Coral friendly guidelines for snorkelers

By International Coral Reef Information Network and the Coral Reef Alliance

Extensively researched and endorsed by leading partners in conservation, these guidelines embrace the most commonly accepted “best practices” around the world. They give essential advice on how to protect coral reefs while enjoying activities on and around them.

This simple leaflet is designed to improve your coral reef expertise and give you general guidance on activities around coral reefs, but please also look out for and follow local rules and regulations.

Coral reefs are one of the world’s most spectacular marine habitats and snorkeling is an excellent way of exploring them. As coral reefs face an increasingly uncertain future, snorkellers and other coral reef visitors can play an important role in helping to protect these fragile habitats. Follow these simple guidelines to help protect the coral reefs you visit.

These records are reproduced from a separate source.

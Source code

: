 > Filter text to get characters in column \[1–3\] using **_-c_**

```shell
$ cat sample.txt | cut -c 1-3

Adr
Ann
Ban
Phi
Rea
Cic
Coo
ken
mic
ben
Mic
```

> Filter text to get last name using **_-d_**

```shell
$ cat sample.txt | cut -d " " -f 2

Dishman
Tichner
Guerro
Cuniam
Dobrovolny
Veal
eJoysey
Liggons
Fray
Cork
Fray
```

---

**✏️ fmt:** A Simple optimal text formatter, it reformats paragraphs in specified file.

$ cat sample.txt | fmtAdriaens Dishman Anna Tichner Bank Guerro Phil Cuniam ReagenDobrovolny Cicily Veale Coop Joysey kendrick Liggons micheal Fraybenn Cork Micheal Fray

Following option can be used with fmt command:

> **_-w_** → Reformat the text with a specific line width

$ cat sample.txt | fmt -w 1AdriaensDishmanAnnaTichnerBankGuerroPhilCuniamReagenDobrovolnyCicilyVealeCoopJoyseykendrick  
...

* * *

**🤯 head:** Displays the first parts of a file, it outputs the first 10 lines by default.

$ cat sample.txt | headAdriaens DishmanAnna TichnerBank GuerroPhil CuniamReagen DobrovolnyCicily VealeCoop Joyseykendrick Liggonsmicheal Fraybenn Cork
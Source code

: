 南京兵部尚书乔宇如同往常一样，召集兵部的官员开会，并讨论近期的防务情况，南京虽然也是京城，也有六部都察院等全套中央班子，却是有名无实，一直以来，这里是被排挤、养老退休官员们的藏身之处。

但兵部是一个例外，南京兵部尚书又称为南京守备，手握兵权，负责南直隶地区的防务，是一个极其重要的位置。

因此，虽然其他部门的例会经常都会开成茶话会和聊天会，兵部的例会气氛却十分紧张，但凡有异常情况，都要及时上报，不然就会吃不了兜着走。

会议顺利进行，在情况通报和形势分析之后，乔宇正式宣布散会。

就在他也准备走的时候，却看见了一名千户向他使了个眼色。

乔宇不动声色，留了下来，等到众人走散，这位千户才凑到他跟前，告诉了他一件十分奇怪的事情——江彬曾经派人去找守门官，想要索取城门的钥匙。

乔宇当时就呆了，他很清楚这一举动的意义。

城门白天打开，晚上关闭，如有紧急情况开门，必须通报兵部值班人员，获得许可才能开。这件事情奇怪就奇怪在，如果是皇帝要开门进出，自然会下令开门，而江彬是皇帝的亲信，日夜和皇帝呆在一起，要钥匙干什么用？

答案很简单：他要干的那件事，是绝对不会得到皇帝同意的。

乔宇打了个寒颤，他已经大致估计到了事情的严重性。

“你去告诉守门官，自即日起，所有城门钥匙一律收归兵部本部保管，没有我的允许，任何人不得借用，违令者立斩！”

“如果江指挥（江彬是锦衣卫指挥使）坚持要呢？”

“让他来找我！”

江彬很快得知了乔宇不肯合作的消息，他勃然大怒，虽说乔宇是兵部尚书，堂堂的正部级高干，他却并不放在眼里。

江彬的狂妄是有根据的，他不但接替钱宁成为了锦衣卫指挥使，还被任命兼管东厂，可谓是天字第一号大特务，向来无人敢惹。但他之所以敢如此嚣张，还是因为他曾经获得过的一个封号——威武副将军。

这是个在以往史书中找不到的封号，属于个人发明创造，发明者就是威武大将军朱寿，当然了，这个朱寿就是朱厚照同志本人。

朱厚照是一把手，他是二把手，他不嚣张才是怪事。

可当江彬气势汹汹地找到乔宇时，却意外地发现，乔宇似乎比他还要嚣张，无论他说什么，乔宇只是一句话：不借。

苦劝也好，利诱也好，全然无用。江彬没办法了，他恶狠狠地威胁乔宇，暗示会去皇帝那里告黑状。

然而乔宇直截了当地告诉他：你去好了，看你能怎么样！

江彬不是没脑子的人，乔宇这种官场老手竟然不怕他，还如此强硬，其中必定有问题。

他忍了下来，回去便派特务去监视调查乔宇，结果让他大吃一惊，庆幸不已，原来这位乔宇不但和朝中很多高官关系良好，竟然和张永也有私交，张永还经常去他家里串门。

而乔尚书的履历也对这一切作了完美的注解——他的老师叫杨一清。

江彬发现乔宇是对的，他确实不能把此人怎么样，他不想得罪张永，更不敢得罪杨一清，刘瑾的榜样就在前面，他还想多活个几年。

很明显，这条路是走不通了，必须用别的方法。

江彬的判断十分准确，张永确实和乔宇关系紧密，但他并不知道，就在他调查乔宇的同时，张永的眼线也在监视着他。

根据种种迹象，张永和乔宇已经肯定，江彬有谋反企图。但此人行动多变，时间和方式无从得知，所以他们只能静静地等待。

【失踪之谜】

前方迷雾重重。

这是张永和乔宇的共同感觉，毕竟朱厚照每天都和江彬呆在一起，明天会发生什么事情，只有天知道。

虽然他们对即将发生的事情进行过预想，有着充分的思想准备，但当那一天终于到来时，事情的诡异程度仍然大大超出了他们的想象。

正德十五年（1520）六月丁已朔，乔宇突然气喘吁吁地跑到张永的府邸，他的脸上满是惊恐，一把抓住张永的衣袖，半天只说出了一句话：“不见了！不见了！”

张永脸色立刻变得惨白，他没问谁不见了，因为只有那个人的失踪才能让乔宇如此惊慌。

Before setting out to explore the reefs

  • Get the best possible instruction you can
  • Be sure to practice snorkeling skills in a swimming pool or sandy area until you are completely comfortable in the water
  • Make sure your equipment fits properly before you snorkel near corals – it can be very difficult to adjust in the water
  • If you are feeling unsure, wear a snorkel vest – many operations insist on them
  • Learn all you can about coral reefs – they are fascinating and fragile environments

Snorkel in the comfort zone

To get the most out of snorkeling, stay within your “comfort zone”. You will see much more and be able to enjoy the beauty of the reefs more by hanging back. Depending on snorkeling skills, experience, fitness and age, each snorkeler will have their own personal safe distance from the reef from which to comfortably enjoy it without causing harm.

Snorkeling out on the reef

Be sure to avoid all contact with corals and other marine life. Not only could you be hurt but corals are very fragile animals – as much as a gentle touch can harm them. Even sand kicked up by fins can smother and kill them.

  • Be careful where you get into and out of the water to avoid walking on corals
  • Be sure to snorkel in your “comfort zone” – don’t get too close to the reef
  • Lie flat in the water, and avoid coming upright so you don’t stand on corals
  • Try to swim without using your arms to avoid accidentally touching the reef
  • Make sure you know where your fins are so you don’t kick anything
  • Move slowly and deliberately in the water – relax and take your time
  • Remember look but don’t touch!

Snorkeling pros know the real way to enjoy the beauty of the reef is to slow down, relax and watch as reef creatures go about their daily lives undisturbed.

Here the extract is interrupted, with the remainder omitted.